(context restored)

At 1:01 PM +0000 3/4/2011, Andy wrote:
At 8:18 PM -0500 3/3/2011, Dan wrote:
At 2:56 PM -0800 3/3/2011, AndyTheMac wrote:
wired network
1 dual 2.5GHZ G5, 1 QS 733, 2 GigE G4s and a BW G3 plus a minolta printer.

This G5?
.../powermac_g5_2.5_dp.html

This one <http://dl.dropbox.com/u/2016390/G5.jpg>

Ok.  You mean the Quad, then?
<http://www.everymac.com/systems/apple/powermac_g5/stats/powermac_g5_quad_2.5.html>

They all go into a Netgear 8 port gigabit router and then connect to the internet through a Netgear modem.

Please clarify - exactly what model router? what model modem? This is to some sort of cable service or DSL or ?

The download speeds form the internet to all the machines except the G5 fluctuate between 20 and 30 KB/s. The G5 achieves download speeds of around 400 KB/s with the cable in the bottom of the 2 Ethernet ports. If I plug my Macbook into the network using the cable from the G5 I get between 20 - 30 KB/s. If I plug that same cable into the top port in the G5, the download speed drops to 20 - 30 KB/s. The modem is, allegedly, connect to the internet with a downstream speed of 7.9MB/s.

 >How exactly are you measuring this speed?

Inaccurately. By downloading a 5MB file from the same server and noting the data transfer rate in the download window.

Inaccurately is an understatement. To many unknown variables - server speed, the throughput of the network between you and it, browser overhead, browser averaging, etc.

Use a real speed test, please. Of course, please make it clean test - no other apps running and no other network traffic on your LAN.

<http://www.speakeasy.net/speedtest/>

<http://www.broadband.gov/>

 >Please clarify your units.  Do you mean megabytes per second or megabits?

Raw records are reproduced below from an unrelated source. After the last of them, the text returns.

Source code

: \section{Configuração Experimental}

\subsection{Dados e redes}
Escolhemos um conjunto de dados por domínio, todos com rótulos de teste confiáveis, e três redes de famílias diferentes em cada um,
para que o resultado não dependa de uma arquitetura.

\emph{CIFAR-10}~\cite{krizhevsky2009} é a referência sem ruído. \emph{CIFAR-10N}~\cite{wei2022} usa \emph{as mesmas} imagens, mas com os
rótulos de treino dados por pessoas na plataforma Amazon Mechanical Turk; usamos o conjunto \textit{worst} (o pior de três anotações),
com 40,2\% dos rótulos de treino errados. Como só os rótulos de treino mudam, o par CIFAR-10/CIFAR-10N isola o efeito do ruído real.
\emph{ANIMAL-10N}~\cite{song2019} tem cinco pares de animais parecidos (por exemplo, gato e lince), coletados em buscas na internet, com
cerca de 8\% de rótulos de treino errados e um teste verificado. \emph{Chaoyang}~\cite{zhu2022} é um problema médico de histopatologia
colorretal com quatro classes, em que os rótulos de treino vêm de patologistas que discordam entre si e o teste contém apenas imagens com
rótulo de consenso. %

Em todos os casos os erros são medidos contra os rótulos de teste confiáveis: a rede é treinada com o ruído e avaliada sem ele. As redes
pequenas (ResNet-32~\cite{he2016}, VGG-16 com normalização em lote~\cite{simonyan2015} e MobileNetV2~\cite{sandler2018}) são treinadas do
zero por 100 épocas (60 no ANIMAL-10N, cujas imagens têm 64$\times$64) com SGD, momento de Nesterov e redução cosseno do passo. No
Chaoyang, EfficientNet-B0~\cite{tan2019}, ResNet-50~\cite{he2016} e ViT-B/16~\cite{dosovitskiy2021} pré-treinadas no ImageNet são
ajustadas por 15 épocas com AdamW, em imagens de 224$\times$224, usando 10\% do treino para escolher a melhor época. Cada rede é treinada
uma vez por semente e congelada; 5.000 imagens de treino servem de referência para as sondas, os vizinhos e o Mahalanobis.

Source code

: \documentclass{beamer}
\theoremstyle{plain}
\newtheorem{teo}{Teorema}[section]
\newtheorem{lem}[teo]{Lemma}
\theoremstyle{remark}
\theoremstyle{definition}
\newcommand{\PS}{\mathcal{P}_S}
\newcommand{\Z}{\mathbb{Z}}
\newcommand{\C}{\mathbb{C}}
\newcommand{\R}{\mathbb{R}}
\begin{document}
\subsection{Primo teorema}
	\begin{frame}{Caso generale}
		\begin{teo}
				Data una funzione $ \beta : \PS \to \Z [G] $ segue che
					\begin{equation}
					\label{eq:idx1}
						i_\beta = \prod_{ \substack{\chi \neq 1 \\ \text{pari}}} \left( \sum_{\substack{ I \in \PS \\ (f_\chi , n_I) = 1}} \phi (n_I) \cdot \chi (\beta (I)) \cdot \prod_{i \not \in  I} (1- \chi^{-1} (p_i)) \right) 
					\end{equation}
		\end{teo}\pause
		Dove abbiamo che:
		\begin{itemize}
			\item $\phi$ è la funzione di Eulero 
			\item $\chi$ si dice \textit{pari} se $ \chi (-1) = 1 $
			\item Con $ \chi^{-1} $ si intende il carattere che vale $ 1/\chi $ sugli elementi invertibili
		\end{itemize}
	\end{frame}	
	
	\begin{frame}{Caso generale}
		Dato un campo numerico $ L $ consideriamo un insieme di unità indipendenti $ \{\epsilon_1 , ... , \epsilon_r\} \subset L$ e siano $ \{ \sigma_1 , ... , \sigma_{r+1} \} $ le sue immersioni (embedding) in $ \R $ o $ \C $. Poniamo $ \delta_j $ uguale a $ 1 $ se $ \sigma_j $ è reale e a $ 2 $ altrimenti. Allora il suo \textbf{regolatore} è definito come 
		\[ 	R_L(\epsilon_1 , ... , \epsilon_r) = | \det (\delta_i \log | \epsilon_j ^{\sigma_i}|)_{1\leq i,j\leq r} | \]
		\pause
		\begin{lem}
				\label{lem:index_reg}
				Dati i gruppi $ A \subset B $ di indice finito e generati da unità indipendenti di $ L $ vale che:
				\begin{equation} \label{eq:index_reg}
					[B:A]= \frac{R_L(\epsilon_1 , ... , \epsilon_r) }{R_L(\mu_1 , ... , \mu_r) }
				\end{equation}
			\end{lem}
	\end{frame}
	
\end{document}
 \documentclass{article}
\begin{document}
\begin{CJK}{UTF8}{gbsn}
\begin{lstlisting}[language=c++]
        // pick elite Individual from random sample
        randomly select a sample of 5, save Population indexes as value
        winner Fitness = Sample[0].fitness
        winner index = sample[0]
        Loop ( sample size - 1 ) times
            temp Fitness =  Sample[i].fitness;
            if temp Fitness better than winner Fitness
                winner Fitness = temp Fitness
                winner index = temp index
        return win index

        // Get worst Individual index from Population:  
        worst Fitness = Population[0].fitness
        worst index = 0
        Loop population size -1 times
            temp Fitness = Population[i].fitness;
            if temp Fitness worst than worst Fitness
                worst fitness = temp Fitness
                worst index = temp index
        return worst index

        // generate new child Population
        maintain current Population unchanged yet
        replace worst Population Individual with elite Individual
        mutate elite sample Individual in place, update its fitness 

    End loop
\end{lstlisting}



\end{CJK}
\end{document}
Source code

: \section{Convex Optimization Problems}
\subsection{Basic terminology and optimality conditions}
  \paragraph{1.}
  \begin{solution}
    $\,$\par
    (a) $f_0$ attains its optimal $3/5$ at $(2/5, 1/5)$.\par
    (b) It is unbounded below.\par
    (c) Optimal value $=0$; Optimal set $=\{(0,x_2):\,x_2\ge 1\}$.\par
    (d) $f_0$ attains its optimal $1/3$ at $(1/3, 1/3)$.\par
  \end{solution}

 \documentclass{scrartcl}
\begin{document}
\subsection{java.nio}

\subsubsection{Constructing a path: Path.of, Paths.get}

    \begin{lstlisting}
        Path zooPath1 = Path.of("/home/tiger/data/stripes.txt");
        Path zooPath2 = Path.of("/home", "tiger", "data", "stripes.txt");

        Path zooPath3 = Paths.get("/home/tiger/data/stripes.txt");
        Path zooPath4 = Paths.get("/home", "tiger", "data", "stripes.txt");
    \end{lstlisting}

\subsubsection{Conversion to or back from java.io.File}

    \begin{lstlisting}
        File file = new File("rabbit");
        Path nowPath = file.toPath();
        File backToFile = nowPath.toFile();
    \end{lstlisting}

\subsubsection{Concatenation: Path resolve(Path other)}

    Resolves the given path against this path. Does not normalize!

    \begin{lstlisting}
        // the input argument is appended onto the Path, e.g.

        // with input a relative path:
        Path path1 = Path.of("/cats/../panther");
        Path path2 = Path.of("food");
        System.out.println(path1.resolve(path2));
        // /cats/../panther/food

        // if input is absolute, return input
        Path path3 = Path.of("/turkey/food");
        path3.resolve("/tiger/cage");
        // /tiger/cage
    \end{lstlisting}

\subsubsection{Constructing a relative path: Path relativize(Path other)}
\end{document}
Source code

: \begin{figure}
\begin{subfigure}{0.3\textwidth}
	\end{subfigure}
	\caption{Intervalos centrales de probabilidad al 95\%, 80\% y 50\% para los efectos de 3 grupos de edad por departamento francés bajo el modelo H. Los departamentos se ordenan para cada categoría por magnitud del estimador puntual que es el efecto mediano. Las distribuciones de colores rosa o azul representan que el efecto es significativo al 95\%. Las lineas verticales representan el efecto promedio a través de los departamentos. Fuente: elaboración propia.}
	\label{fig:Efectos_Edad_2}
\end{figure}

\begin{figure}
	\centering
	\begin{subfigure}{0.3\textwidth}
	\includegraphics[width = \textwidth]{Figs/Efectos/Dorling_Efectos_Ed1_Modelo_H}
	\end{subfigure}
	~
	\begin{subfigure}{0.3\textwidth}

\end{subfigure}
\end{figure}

Sorry, I mixed units!  The G5 bottom port  - 400kbps, G5 top port -
20-30kbps, all other machines 20-30kbps (kilobits per second)

And your internet service is supposed to be 8 Mbps?
(7.9 MB/sec would be ~80 Mbps -- expensive).

30 Kbps (less than V.90 dial-up speed!) over an 8 Mbps service is pitiful. Because that affects all your Macs, it's starting to sound like you have a cabling or switch or router or modem issue. The information from the ifconfig (Bruce's reply) will be helpful.

 >Check to see what speed your ethernet link has sync'd at.

Not done that yet but my Macbook connects with other ethernet networks at
full 1000mbps yet when using the same cable and router port as the G5
bottom ethernet port, the speed changes.

Anything talking to that router via wi-fi? (You didn't say exactly what model router it is, so I'm guessing it does wi-fi). Asking because I've seen many less-expensive routers taken to their knees because of being overloaded.

- Dan.
--
- Psychoceramic Emeritus; South Jersey, USA, Earth.